Experience with Durston All Flat F100 rolling mill


I’m interested in purchasing a rolling mill for my home studio, but
at this point do not want to spend too much. I don’t plan on drawing
wire, therefore I’m looking for a mill with flat rollers only. Has
anyone used the Durston All Flat F100? I would appreciate any
feedback/suggestions. Also, is a stand necessary?

Thank you,
Brenda Burdette


I work with Jay Whaley, who literally makes a Rolling Mill an
extraordinary tool. Since he recently released two Instructional
DVD’s, both of which extensively utilize the Rolling Mill, we have
had many comments from people who only own flat rolls, and all
regret the short sided purchase. The grooved rollers have far greater
use than just wire.


My next equipment purchase will be a Durston rolling mill with both
flat and wire rolling capabilities. Once you have incorporated making
wire and tubing into your regular studio repertoire, you will never
go back! I love the freedom being able to make those products has
given me in my fabricating…

And remember to get a wire ingot mold, like the one Jay Whaley uses
in his video.

Trust me on this one!


I have used all types of rolling mills, combination, flat and one
that was powered. The powered one nearly ate my fingers. Good for
heavy duty production fabrication, not good for gently feeding a bit
of sheet that can’t distinguish hard metal from flexible digits. I
have a combination mill and wish I had a flat because my work is
about texture, not rolling wire. However, if there is good
documentation and a case for getting a combination instead of a flat
go for it.

The question remains, “what kind of work do you do?” For me, I don’t
have a fully stocked studio and purchasing preformed wire in small
batches makes sense. I like the flat part of my roller, I like it to
make textures, thin sheet stock, etc. BUT, I’m thrilled that Jay made
a DVD and if I can learn something new that my rolling mill will
provide, hey, I’m all for it.

This by the way is the same kind of question, not to change the
subject but it is relevant, about flex shafts and their handpieces.
Which one is best? The #30 handpiece or the Quickchange. My answer,

A very smart goldsmith, Michael Good said to me once, “purchase only
what you need, purchase the best quality you can and when you outgrow
its limitations, sell it and upgrade.” That makes sense to me,
because my lovely Durston Rolling Mill that I have owned for nearly
14 years works perfectly for me. I get by on the smaller roller size,
so it’s not imperative that I purchase another one.

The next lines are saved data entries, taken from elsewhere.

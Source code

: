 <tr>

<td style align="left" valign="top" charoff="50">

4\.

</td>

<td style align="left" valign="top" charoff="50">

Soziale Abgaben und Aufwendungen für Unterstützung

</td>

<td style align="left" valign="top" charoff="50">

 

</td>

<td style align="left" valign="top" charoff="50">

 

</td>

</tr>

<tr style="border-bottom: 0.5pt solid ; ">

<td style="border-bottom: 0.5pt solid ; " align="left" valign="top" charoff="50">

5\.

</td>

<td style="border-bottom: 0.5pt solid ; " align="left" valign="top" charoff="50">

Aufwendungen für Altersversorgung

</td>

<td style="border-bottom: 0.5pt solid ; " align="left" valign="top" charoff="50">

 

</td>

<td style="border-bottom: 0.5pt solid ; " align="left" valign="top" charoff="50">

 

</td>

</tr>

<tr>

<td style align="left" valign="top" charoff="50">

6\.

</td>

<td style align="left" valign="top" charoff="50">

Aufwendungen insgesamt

Saying that however, I am purchasing a new upgraded Canon 10.2 mega
pixel Digital SLR which would cost about the same as a fancy new flat
rolling mill. I’m outgrowing my little Canon SD800 Powershot, which
is an amazing camera, and the need for improved photos is outweighing
the need for a new rolling mill. The price for the rolling mill is
about the same as the mill, but my need for the camera is greater.

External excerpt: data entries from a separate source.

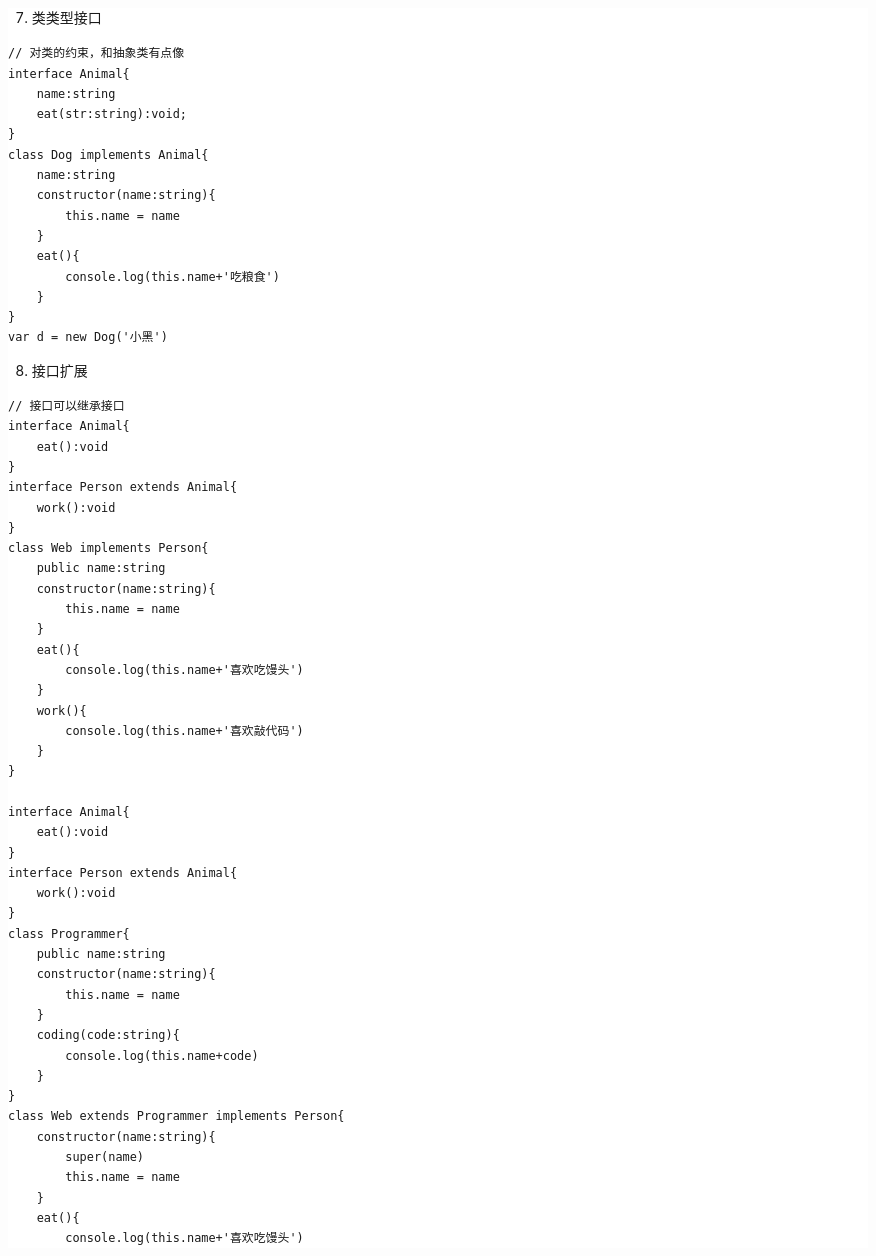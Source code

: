 7. 类类型接口

```
// 对类的约束，和抽象类有点像
interface Animal{
    name:string
    eat(str:string):void;
}
class Dog implements Animal{
    name:string
    constructor(name:string){
        this.name = name
    }
    eat(){
        console.log(this.name+'吃粮食')
    }
}
var d = new Dog('小黑')
```

8. 接口扩展

```
// 接口可以继承接口
interface Animal{
    eat():void
}
interface Person extends Animal{
    work():void
}
class Web implements Person{
    public name:string
    constructor(name:string){
        this.name = name
    }
    eat(){
        console.log(this.name+'喜欢吃馒头')
    }
    work(){
        console.log(this.name+'喜欢敲代码')
    }
}

interface Animal{
    eat():void
}
interface Person extends Animal{
    work():void
}
class Programmer{
    public name:string
    constructor(name:string){
        this.name = name
    }
    coding(code:string){
        console.log(this.name+code)
    }
}
class Web extends Programmer implements Person{
    constructor(name:string){
        super(name)
        this.name = name
    }
    eat(){
        console.log(this.name+'喜欢吃馒头')
```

The key here is quality. Durston equipment is superb quality. Durston
customer service is unbeatable. Whatever you decide, stay with
Durston. Give Matthew Durston a call or write him an email. Tell him
you are on Orchid. Matthew is a wonderful person, a great supporter
of Orchid and I bet the two of you can work something out. Just ask.
I’m not paid by Durston, just a happy long time customer.